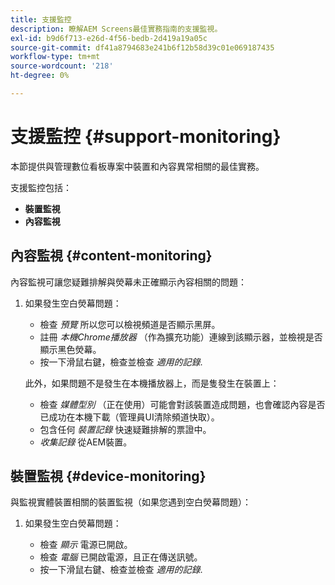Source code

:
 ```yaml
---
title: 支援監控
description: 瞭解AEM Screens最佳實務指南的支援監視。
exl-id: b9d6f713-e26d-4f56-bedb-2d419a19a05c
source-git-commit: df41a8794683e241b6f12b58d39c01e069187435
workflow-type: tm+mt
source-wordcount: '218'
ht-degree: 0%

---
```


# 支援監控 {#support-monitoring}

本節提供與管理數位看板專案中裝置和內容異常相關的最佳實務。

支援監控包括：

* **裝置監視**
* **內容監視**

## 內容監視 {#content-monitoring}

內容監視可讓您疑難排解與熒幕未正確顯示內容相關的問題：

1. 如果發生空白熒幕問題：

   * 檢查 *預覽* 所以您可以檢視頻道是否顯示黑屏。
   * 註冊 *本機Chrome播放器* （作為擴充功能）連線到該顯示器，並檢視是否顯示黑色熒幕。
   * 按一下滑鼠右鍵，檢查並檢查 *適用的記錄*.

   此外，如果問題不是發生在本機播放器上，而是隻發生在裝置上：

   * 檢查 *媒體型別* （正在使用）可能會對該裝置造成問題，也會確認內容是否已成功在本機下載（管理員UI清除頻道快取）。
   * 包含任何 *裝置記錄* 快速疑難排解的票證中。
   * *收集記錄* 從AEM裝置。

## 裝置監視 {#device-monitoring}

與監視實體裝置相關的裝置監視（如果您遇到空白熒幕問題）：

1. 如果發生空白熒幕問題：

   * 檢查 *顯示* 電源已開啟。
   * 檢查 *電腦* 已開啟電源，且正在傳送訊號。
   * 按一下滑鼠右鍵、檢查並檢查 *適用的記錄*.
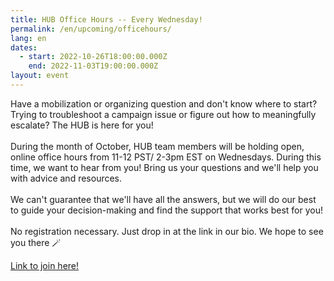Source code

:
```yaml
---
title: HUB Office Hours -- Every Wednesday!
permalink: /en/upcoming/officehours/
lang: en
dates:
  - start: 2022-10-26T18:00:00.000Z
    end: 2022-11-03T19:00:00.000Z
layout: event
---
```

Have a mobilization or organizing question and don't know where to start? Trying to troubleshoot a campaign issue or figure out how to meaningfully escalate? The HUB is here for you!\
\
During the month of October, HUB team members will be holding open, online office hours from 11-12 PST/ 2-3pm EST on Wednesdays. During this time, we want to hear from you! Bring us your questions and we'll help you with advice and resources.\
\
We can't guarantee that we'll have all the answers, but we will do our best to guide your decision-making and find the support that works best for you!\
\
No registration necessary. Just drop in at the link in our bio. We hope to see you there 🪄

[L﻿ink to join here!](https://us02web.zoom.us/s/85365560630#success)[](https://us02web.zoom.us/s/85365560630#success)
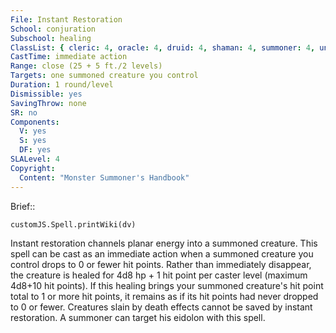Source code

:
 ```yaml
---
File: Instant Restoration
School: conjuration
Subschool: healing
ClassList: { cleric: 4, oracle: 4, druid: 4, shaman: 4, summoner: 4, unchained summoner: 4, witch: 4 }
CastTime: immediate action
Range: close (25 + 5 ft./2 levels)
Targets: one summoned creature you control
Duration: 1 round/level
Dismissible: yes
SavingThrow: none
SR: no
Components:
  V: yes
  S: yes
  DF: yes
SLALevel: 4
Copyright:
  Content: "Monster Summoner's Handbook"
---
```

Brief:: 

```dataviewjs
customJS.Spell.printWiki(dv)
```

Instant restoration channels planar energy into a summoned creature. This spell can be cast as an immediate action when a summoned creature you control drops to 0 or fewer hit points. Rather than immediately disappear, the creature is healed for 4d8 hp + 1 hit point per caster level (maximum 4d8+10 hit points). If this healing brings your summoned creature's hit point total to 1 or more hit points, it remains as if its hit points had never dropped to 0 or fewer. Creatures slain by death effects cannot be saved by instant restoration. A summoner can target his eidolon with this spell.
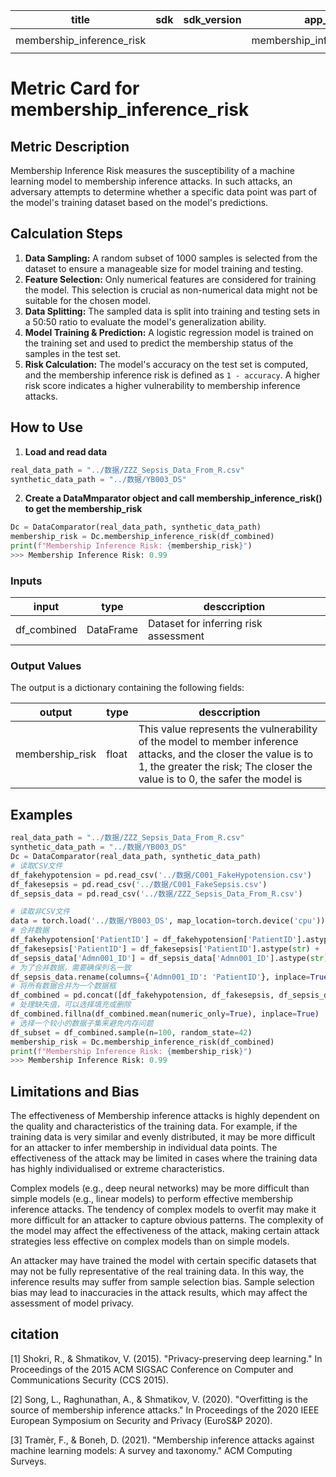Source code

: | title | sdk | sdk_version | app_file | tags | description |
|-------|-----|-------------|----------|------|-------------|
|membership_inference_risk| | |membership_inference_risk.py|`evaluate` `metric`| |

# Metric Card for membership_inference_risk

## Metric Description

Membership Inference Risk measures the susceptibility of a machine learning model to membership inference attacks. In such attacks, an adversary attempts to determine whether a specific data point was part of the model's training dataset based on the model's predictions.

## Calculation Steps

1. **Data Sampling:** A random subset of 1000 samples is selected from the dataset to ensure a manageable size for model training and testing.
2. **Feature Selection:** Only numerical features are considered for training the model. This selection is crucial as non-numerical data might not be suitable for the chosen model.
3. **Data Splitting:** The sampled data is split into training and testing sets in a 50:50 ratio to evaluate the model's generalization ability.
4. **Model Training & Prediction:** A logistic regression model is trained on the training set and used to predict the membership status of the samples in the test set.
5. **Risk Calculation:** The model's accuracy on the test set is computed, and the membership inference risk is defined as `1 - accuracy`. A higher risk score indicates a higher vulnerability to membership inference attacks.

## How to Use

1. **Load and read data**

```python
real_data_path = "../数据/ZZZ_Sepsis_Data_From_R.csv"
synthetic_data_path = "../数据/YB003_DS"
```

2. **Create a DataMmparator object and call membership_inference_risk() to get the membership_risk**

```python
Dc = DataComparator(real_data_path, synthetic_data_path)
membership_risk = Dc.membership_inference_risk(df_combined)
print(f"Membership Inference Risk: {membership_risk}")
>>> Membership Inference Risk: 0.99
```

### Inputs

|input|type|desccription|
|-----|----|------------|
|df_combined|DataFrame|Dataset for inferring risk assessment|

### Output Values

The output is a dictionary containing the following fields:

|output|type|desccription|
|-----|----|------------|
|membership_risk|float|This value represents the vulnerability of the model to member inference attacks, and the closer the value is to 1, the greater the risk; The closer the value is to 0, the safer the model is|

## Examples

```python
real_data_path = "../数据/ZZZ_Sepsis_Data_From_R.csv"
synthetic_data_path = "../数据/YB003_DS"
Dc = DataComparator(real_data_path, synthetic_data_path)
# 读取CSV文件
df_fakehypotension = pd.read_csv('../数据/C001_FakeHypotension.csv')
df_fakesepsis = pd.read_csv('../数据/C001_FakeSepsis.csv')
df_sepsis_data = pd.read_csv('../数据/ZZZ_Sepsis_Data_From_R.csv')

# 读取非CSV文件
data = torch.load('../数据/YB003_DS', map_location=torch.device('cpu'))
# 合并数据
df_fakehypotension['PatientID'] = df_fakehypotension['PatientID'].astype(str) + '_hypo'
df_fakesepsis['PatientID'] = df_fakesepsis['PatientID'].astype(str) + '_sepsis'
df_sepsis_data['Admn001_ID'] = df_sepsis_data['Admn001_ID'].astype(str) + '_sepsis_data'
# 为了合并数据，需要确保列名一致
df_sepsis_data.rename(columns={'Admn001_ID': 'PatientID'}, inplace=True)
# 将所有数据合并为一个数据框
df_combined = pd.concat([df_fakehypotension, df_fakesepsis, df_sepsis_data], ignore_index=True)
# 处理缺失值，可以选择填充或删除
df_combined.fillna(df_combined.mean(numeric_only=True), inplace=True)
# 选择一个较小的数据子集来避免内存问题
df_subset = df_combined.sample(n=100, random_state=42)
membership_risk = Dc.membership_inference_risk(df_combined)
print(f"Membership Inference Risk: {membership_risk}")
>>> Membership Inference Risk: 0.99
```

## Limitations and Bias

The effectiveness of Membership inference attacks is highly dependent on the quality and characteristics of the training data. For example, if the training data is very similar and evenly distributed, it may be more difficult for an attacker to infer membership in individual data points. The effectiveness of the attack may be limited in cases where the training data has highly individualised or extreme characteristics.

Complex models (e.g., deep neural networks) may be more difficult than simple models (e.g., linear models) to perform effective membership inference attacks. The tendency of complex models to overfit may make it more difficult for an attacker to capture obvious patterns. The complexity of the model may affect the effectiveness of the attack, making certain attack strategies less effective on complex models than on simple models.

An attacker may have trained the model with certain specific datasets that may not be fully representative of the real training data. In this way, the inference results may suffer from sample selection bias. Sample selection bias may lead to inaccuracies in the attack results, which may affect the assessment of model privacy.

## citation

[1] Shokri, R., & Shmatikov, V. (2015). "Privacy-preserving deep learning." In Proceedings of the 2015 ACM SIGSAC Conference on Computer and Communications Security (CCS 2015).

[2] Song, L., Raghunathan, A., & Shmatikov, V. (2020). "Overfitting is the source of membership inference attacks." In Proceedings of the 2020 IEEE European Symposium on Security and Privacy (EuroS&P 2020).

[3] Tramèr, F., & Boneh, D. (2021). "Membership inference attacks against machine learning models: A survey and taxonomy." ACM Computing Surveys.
******
▶ [What you will do]
Looking at the listing above, count every line in which the string "where" appears, and give only that count.

▶ [Result of this task]
2